### Given records
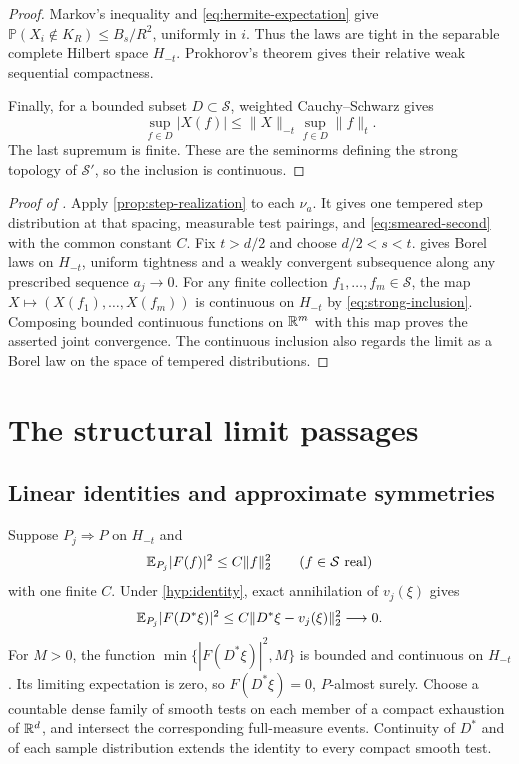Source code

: \begin{proof}
Markov's inequality and \eqref{eq:hermite-expectation} give
$\mathbb P(X_i\notin K_R)\le B_s/R^2$, uniformly in $i$.
Thus the laws are tight in the separable complete Hilbert space
$H_{-t}$. Prokhorov's theorem
\cite[Theorem~1.1]{Sorensen} gives their relative weak sequential
compactness.

Finally, for a bounded subset $D\subset\mathcal S$, weighted
Cauchy--Schwarz gives
\begin{equation}\label{eq:strong-inclusion}
 \sup_{f\in D}|X(f)|\le\|X\|_{-t}\sup_{f\in D}\|f\|_t.
\end{equation}
The last supremum is finite. These are the seminorms defining
the strong topology of $\mathcal S'$, so the inclusion is
continuous.
\end{proof}

\begin{proof}[Proof of ]
Apply \cref{prop:step-realization} to each $\nu_a$. It gives
one tempered step distribution at that spacing, measurable test
pairings, and \eqref{eq:smeared-second} with the common constant
$C$. Fix $t>d/2$ and choose $d/2<s<t$.
 gives Borel laws on $H_{-t}$,
uniform tightness and a weakly convergent subsequence along
any prescribed sequence $a_j\to0$. For any finite collection
$f_1,\ldots,f_m\in\mathcal S$, the map
$X\mapsto(X(f_1),\ldots,X(f_m))$ is continuous on $H_{-t}$
by \eqref{eq:strong-inclusion}. Composing bounded continuous
functions on $\R^m$ with this map proves the asserted joint
convergence. The continuous inclusion also regards the limit
as a Borel law on the space of tempered distributions.
\end{proof}

\section{The structural limit passages}\label{sec:stability}

\subsection{Linear identities and approximate symmetries}
Suppose \(P_j\Rightarrow P\) on \(H_{-t}\) and
\begin{equation}\label{eq:quadratic}
 \E_{P_j}|F(f)|^2\le C\|f\|_2^2
 \qquad(f\in\mathcal S\text{ real})
\end{equation}
with one finite \(C\).
Under \cref{hyp:identity}, exact annihilation of \(v_j(\xi)\) gives
\begin{equation}\label{eq:identity-residual}
 \E_{P_j}|F(D^*\xi)|^2
 \le C\|D^*\xi-v_j(\xi)\|_2^2\longrightarrow0.
\end{equation}
For \(M>0\), the function
\(\min\{|F(D^*\xi)|^2,M\}\) is bounded and continuous on \(H_{-t}\).
Its limiting expectation is zero, so \(F(D^*\xi)=0\),
\(P\)-almost surely. Choose a countable dense family of smooth tests
on each member of a compact exhaustion of \(\R^d\), and intersect
the corresponding full-measure events. Continuity of \(D^*\) and
of each sample distribution extends the identity to every compact
smooth test.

### Exercise objective
Supply the count of lines in the entries that include "tempered", and no other text.

### Finished exercise
2